BEGIN

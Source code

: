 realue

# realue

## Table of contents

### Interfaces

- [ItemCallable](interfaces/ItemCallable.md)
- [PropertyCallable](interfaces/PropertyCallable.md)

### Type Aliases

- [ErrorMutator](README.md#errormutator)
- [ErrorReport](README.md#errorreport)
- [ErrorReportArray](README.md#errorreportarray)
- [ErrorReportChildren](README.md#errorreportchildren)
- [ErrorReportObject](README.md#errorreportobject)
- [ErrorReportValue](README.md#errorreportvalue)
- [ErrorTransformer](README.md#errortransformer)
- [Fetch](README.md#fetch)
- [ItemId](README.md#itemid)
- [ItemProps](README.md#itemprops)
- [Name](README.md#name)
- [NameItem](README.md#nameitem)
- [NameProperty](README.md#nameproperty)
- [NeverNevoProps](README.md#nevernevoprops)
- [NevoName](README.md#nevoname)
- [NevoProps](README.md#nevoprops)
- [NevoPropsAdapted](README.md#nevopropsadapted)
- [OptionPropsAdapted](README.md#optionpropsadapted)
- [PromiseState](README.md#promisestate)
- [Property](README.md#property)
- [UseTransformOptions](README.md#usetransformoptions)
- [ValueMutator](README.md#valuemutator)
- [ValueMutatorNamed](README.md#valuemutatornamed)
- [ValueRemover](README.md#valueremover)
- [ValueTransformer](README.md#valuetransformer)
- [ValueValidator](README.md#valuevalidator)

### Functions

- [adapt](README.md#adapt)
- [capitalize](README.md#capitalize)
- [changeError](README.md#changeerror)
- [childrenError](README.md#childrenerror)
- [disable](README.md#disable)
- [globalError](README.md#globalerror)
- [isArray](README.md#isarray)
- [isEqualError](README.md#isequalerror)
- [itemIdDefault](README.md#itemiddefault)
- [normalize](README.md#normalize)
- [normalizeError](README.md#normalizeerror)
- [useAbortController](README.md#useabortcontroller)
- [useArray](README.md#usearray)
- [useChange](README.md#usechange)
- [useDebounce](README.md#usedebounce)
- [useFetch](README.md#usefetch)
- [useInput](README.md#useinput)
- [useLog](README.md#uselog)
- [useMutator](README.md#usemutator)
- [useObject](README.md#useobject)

END
BEGIN

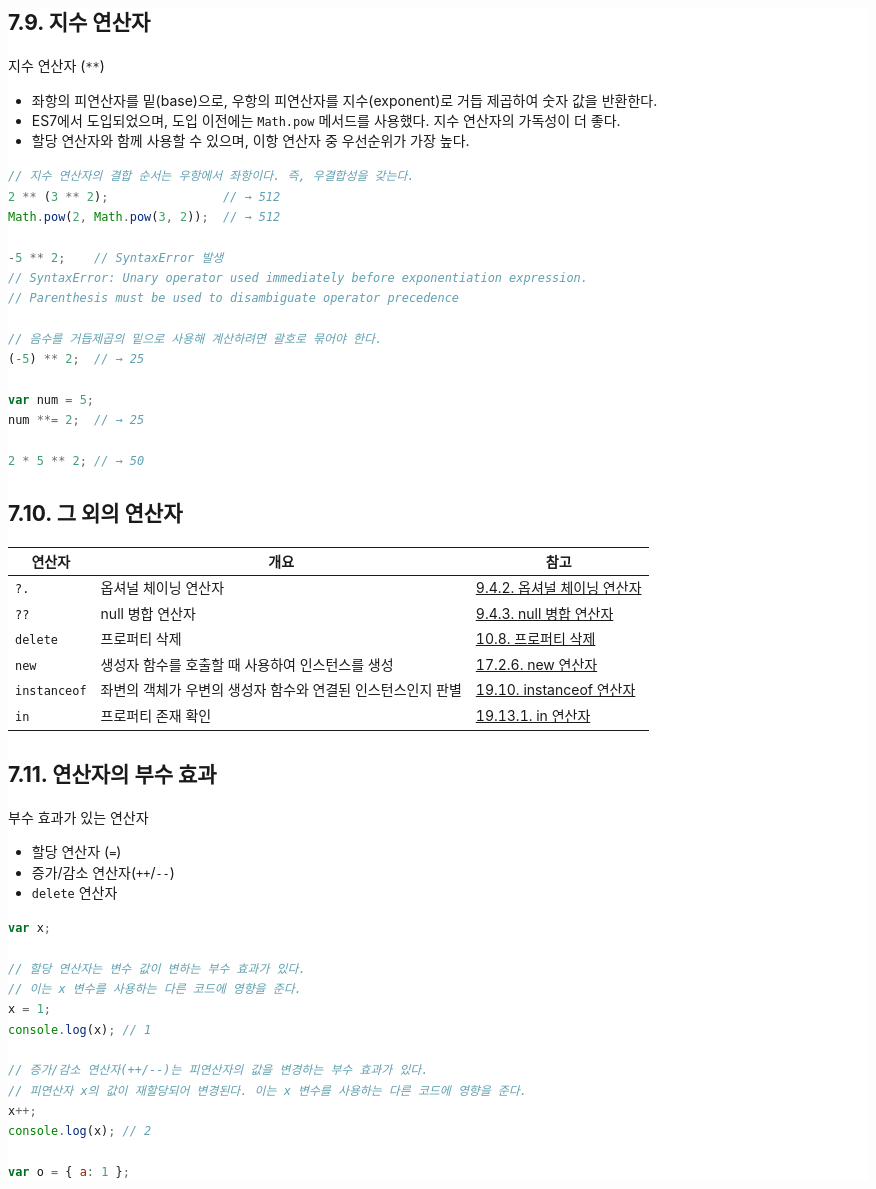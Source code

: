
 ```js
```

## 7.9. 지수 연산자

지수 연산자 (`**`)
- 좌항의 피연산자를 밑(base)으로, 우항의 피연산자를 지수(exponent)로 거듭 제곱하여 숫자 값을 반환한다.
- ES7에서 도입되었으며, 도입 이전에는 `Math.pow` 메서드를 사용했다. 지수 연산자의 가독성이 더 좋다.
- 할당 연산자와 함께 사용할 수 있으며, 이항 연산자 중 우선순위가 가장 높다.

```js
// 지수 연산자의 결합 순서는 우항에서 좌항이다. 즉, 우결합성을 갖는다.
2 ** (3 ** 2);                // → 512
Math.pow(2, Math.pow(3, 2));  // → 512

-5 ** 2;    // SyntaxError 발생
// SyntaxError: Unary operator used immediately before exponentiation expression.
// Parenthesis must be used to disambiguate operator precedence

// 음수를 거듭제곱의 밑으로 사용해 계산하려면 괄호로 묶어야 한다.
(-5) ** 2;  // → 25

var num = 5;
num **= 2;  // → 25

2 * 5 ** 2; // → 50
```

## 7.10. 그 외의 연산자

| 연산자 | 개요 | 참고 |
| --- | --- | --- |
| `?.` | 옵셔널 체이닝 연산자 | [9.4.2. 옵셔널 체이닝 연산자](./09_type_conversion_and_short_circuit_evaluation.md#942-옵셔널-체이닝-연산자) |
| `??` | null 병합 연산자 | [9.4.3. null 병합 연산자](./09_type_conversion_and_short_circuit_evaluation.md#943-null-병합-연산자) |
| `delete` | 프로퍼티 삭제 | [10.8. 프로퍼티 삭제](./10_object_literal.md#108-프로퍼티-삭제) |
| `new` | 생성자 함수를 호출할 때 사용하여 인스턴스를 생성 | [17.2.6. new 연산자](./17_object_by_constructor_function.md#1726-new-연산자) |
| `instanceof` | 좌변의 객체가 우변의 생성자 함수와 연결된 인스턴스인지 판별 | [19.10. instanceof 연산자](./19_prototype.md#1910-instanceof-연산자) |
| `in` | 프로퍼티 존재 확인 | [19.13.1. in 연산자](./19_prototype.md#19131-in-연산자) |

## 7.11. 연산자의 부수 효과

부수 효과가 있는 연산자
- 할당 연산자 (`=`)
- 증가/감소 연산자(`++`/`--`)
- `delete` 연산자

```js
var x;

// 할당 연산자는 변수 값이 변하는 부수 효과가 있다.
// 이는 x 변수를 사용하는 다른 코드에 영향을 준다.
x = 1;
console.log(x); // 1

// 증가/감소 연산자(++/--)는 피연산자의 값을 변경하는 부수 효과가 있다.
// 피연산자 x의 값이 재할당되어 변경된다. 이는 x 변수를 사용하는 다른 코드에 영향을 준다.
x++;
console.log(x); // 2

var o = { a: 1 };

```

END

TASK OBJECTIVE:
Taking the entries above, write out exactly each line from the one holding "- [isEqualError](README.md#isequalerror)" to the one holding "- [useMutator](README.md#usemutator)", both included, and stop there.

RESPONSE TO THE EXERCISE:
- [isEqualError](README.md#isequalerror)
- [itemIdDefault](README.md#itemiddefault)
- [normalize](README.md#normalize)
- [normalizeError](README.md#normalizeerror)
- [useAbortController](README.md#useabortcontroller)
- [useArray](README.md#usearray)
- [useChange](README.md#usechange)
- [useDebounce](README.md#usedebounce)
- [useFetch](README.md#usefetch)
- [useInput](README.md#useinput)
- [useLog](README.md#uselog)
- [useMutator](README.md#usemutator)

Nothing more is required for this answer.